The Mule is not a speed model. It’s not a cruising expedition model optimized for distance. The Mule’s core value is margin — the headroom between what you’re carrying and what the boat can comfortably handle.
Larger paddlers, heavy loads, dogs on board, backcountry hunting — conditions where that margin matters more than being light or fast. The Mule is designed for exactly those situations, and it becomes most valuable when conditions get demanding.
Why “Mule”?
A mule is an animal bred specifically to carry loads — reliably, across difficult terrain, without complaint. The name is direct and accurate. The Mule is built around the same premise: a large-volume hull, high buoyancy, wide foot space. Not a wider version of another packraft, but a hull optimized from the start for load as the primary design requirement.
High-Volume Hull Design
The Mule features a center-back stern with a high-volume body. The practical results are buoyancy well above standard packrafts, meaningful resistance to hull sink under heavy loading, and inherent stability that doesn’t depend on paddler technique to maintain.
Recommended for paddlers 173–203 cm in height, with paddler weight capacity up to approximately 117 kg. With an additional passenger or dog, total supported weight extends to approximately 136 kg. This is what margin looks like before you begin pushing it.
Foot Space and Interior Room
Interior length 132 cm, interior width 39 cm. The gradually tapering bow creates open foot space that accommodates large dry bags, coolers, hunting gear, and dog mats without the cramping typical of most packrafts.
Space inside a packraft isn’t just comfort — it determines how well gear can be positioned, how stable the distributed load is, and how much energy is spent managing the cockpit over a long day. The Mule makes all of this measurably easier.
Deck Configuration Options
The Mule is available in two deck configurations: open deck (lighter, simpler) and self-bailer. Cargo fly internal storage can be added as an option to either. This covers the full range from leisure day paddling to serious backcountry missions within the same hull platform, without requiring a different boat.
Fabric Choice: 210d or 420d
The 210d version weighs approximately 3.2 kg in open deck configuration — the right choice for trips where packability and carry weight are primary concerns. The 420d adds approximately 270 g but meaningfully increases abrasion and puncture resistance for rough terrain entry and repeated contact with rocks or brush.
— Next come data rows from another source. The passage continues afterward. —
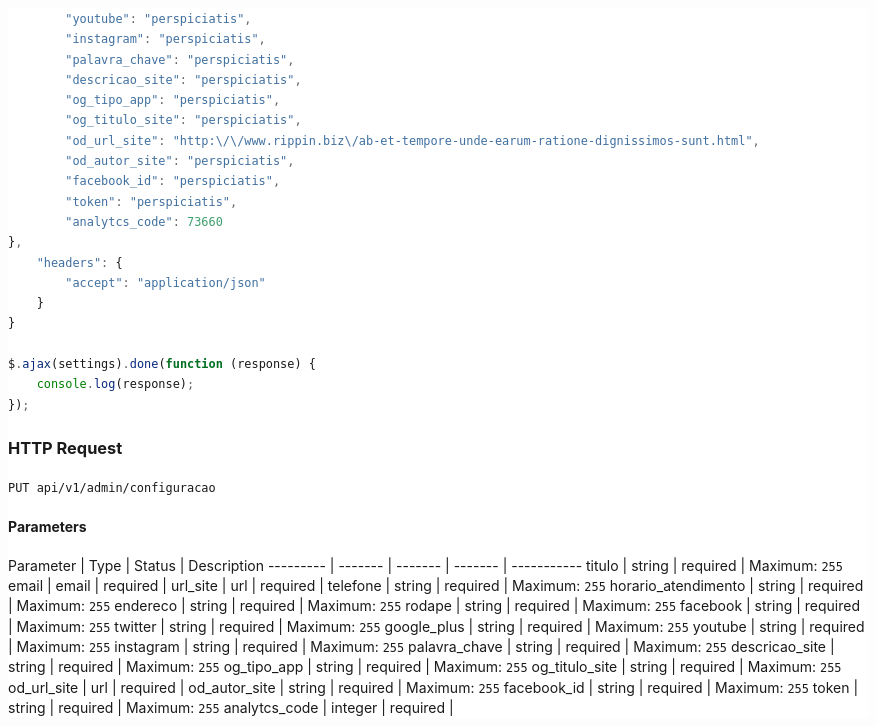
 ```javascript
        "youtube": "perspiciatis",
        "instagram": "perspiciatis",
        "palavra_chave": "perspiciatis",
        "descricao_site": "perspiciatis",
        "og_tipo_app": "perspiciatis",
        "og_titulo_site": "perspiciatis",
        "od_url_site": "http:\/\/www.rippin.biz\/ab-et-tempore-unde-earum-ratione-dignissimos-sunt.html",
        "od_autor_site": "perspiciatis",
        "facebook_id": "perspiciatis",
        "token": "perspiciatis",
        "analytcs_code": 73660
},
    "headers": {
        "accept": "application/json"
    }
}

$.ajax(settings).done(function (response) {
    console.log(response);
});
```


### HTTP Request
`PUT api/v1/admin/configuracao`

#### Parameters

Parameter | Type | Status | Description
--------- | ------- | ------- | ------- | -----------
    titulo | string |  required  | Maximum: `255`
    email | email |  required  | 
    url_site | url |  required  | 
    telefone | string |  required  | Maximum: `255`
    horario_atendimento | string |  required  | Maximum: `255`
    endereco | string |  required  | Maximum: `255`
    rodape | string |  required  | Maximum: `255`
    facebook | string |  required  | Maximum: `255`
    twitter | string |  required  | Maximum: `255`
    google_plus | string |  required  | Maximum: `255`
    youtube | string |  required  | Maximum: `255`
    instagram | string |  required  | Maximum: `255`
    palavra_chave | string |  required  | Maximum: `255`
    descricao_site | string |  required  | Maximum: `255`
    og_tipo_app | string |  required  | Maximum: `255`
    og_titulo_site | string |  required  | Maximum: `255`
    od_url_site | url |  required  | 
    od_autor_site | string |  required  | Maximum: `255`
    facebook_id | string |  required  | Maximum: `255`
    token | string |  required  | Maximum: `255`
    analytcs_code | integer |  required  | 
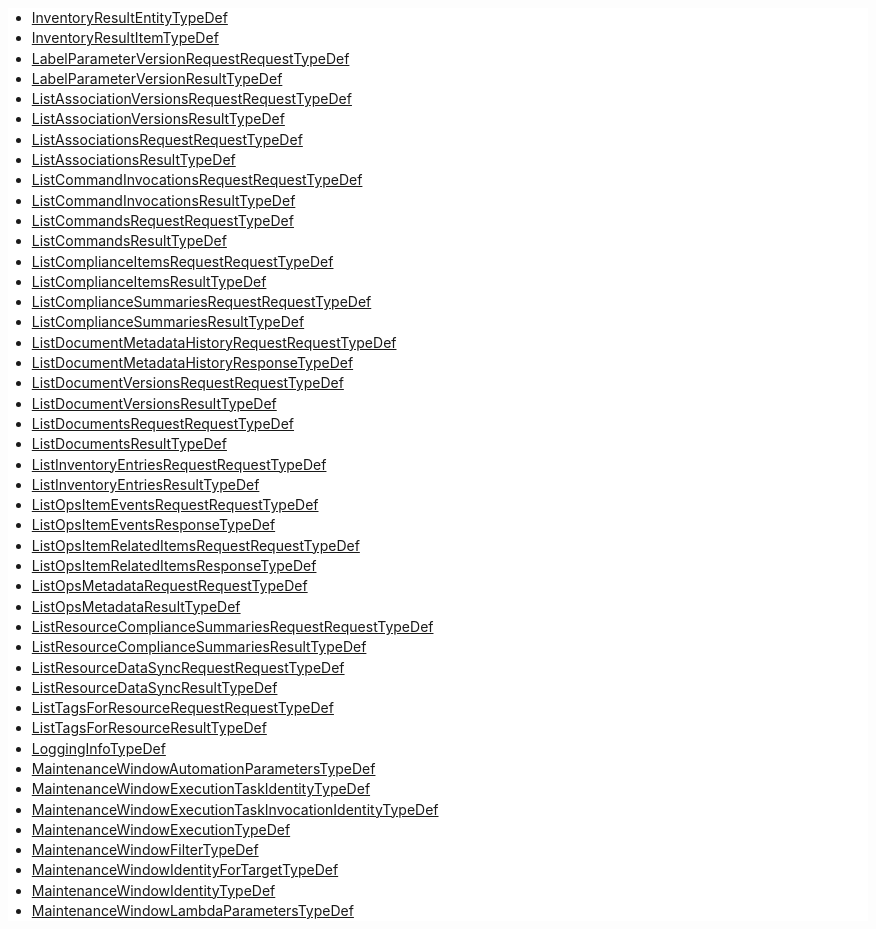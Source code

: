 - [InventoryResultEntityTypeDef](./type_defs.md#inventoryresultentitytypedef)
- [InventoryResultItemTypeDef](./type_defs.md#inventoryresultitemtypedef)
- [LabelParameterVersionRequestRequestTypeDef](./type_defs.md#labelparameterversionrequestrequesttypedef)
- [LabelParameterVersionResultTypeDef](./type_defs.md#labelparameterversionresulttypedef)
- [ListAssociationVersionsRequestRequestTypeDef](./type_defs.md#listassociationversionsrequestrequesttypedef)
- [ListAssociationVersionsResultTypeDef](./type_defs.md#listassociationversionsresulttypedef)
- [ListAssociationsRequestRequestTypeDef](./type_defs.md#listassociationsrequestrequesttypedef)
- [ListAssociationsResultTypeDef](./type_defs.md#listassociationsresulttypedef)
- [ListCommandInvocationsRequestRequestTypeDef](./type_defs.md#listcommandinvocationsrequestrequesttypedef)
- [ListCommandInvocationsResultTypeDef](./type_defs.md#listcommandinvocationsresulttypedef)
- [ListCommandsRequestRequestTypeDef](./type_defs.md#listcommandsrequestrequesttypedef)
- [ListCommandsResultTypeDef](./type_defs.md#listcommandsresulttypedef)
- [ListComplianceItemsRequestRequestTypeDef](./type_defs.md#listcomplianceitemsrequestrequesttypedef)
- [ListComplianceItemsResultTypeDef](./type_defs.md#listcomplianceitemsresulttypedef)
- [ListComplianceSummariesRequestRequestTypeDef](./type_defs.md#listcompliancesummariesrequestrequesttypedef)
- [ListComplianceSummariesResultTypeDef](./type_defs.md#listcompliancesummariesresulttypedef)
- [ListDocumentMetadataHistoryRequestRequestTypeDef](./type_defs.md#listdocumentmetadatahistoryrequestrequesttypedef)
- [ListDocumentMetadataHistoryResponseTypeDef](./type_defs.md#listdocumentmetadatahistoryresponsetypedef)
- [ListDocumentVersionsRequestRequestTypeDef](./type_defs.md#listdocumentversionsrequestrequesttypedef)
- [ListDocumentVersionsResultTypeDef](./type_defs.md#listdocumentversionsresulttypedef)
- [ListDocumentsRequestRequestTypeDef](./type_defs.md#listdocumentsrequestrequesttypedef)
- [ListDocumentsResultTypeDef](./type_defs.md#listdocumentsresulttypedef)
- [ListInventoryEntriesRequestRequestTypeDef](./type_defs.md#listinventoryentriesrequestrequesttypedef)
- [ListInventoryEntriesResultTypeDef](./type_defs.md#listinventoryentriesresulttypedef)
- [ListOpsItemEventsRequestRequestTypeDef](./type_defs.md#listopsitemeventsrequestrequesttypedef)
- [ListOpsItemEventsResponseTypeDef](./type_defs.md#listopsitemeventsresponsetypedef)
- [ListOpsItemRelatedItemsRequestRequestTypeDef](./type_defs.md#listopsitemrelateditemsrequestrequesttypedef)
- [ListOpsItemRelatedItemsResponseTypeDef](./type_defs.md#listopsitemrelateditemsresponsetypedef)
- [ListOpsMetadataRequestRequestTypeDef](./type_defs.md#listopsmetadatarequestrequesttypedef)
- [ListOpsMetadataResultTypeDef](./type_defs.md#listopsmetadataresulttypedef)
- [ListResourceComplianceSummariesRequestRequestTypeDef](./type_defs.md#listresourcecompliancesummariesrequestrequesttypedef)
- [ListResourceComplianceSummariesResultTypeDef](./type_defs.md#listresourcecompliancesummariesresulttypedef)
- [ListResourceDataSyncRequestRequestTypeDef](./type_defs.md#listresourcedatasyncrequestrequesttypedef)
- [ListResourceDataSyncResultTypeDef](./type_defs.md#listresourcedatasyncresulttypedef)
- [ListTagsForResourceRequestRequestTypeDef](./type_defs.md#listtagsforresourcerequestrequesttypedef)
- [ListTagsForResourceResultTypeDef](./type_defs.md#listtagsforresourceresulttypedef)
- [LoggingInfoTypeDef](./type_defs.md#logginginfotypedef)
- [MaintenanceWindowAutomationParametersTypeDef](./type_defs.md#maintenancewindowautomationparameterstypedef)
- [MaintenanceWindowExecutionTaskIdentityTypeDef](./type_defs.md#maintenancewindowexecutiontaskidentitytypedef)
- [MaintenanceWindowExecutionTaskInvocationIdentityTypeDef](./type_defs.md#maintenancewindowexecutiontaskinvocationidentitytypedef)
- [MaintenanceWindowExecutionTypeDef](./type_defs.md#maintenancewindowexecutiontypedef)
- [MaintenanceWindowFilterTypeDef](./type_defs.md#maintenancewindowfiltertypedef)
- [MaintenanceWindowIdentityForTargetTypeDef](./type_defs.md#maintenancewindowidentityfortargettypedef)
- [MaintenanceWindowIdentityTypeDef](./type_defs.md#maintenancewindowidentitytypedef)
- [MaintenanceWindowLambdaParametersTypeDef](./type_defs.md#maintenancewindowlambdaparameterstypedef)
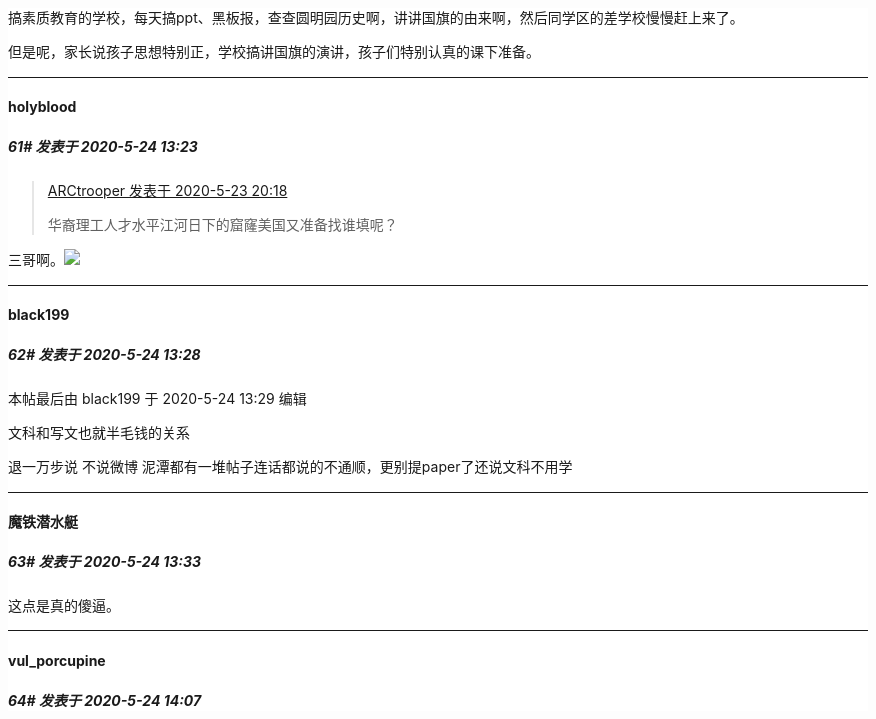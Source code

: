 


搞素质教育的学校，每天搞ppt、黑板报，查查圆明园历史啊，讲讲国旗的由来啊，然后同学区的差学校慢慢赶上来了。

但是呢，家长说孩子思想特别正，学校搞讲国旗的演讲，孩子们特别认真的课下准备。







-----

####  holyblood  
##### 61#       发表于 2020-5-24 13:23



<blockquote><a href="httphttps://bbs.saraba1st.com/2b/forum.php?mod=redirect&amp;goto=findpost&amp;pid=47532689&amp;ptid=1937200" target="_blank">ARCtrooper 发表于 2020-5-23 20:18</a>

华裔理工人才水平江河日下的窟窿美国又准备找谁填呢？</blockquote>
三哥啊。<img src="https://static.saraba1st.com/image/smiley/face2017/245.png" referrerpolicy="no-referrer">







-----

####  black199  
##### 62#       发表于 2020-5-24 13:28



 本帖最后由 black199 于 2020-5-24 13:29 编辑 

文科和写文也就半毛钱的关系

退一万步说 不说微博 泥潭都有一堆帖子连话都说的不通顺，更别提paper了还说文科不用学







-----

####  魔铁潜水艇  
##### 63#       发表于 2020-5-24 13:33




这点是真的傻逼。







-----

####  vul_porcupine  
##### 64#       发表于 2020-5-24 14:07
The choice comes down to the terrain: forest carries and portage-heavy trips favor 420d; packability-focused use favors 210d. Both are valid — the Mule’s design accommodates either approach.
Load Capacity Potential
With cargo fly internal storage, approximately 45 kg can be stored inside the hull. Total load capacity can exceed 90 kg under appropriate conditions. Under favorable conditions and with appropriate experience, maximum supported weight reaches 272 kg.
For hunting use, the Mule is designed to carry a hunter plus approximately 45 kg of field equipment plus up to 68 kg of harvested game. This is not a recreational boat being pushed beyond its limits — this is the use case it was built for.
Who the Mule Is For
Larger paddlers who find standard packrafts cramped or riding low under their weight. Paddlers carrying heavy multi-day kit with no interest in cutting safety margins to save grams. Anyone bringing a dog on the water. Hunters and backcountry users who need the boat to carry gear or game back out as well as in. Paddlers who want clear headroom in load capacity rather than operating near a boat’s limits every trip.
The Mule is not the right choice for weight-first or speed-first priorities. It is the right choice for paddlers who prioritize confidence and margin over minimalism.
Summary
The Mule doesn’t draw the same attention as lighter or more technically demanding models. But for the paddler whose conditions genuinely require it, the Mule is one of the most rational choices in the AlpackaRaft lineup — and a natural fit for Hokkaido’s varied terrain, as well as bikepacking combined with camping.
“Isn’t this a bit big?” is the wrong question. The right question is: how much margin do I actually need? The Mule is the answer when the honest answer is: more than most packrafts offer.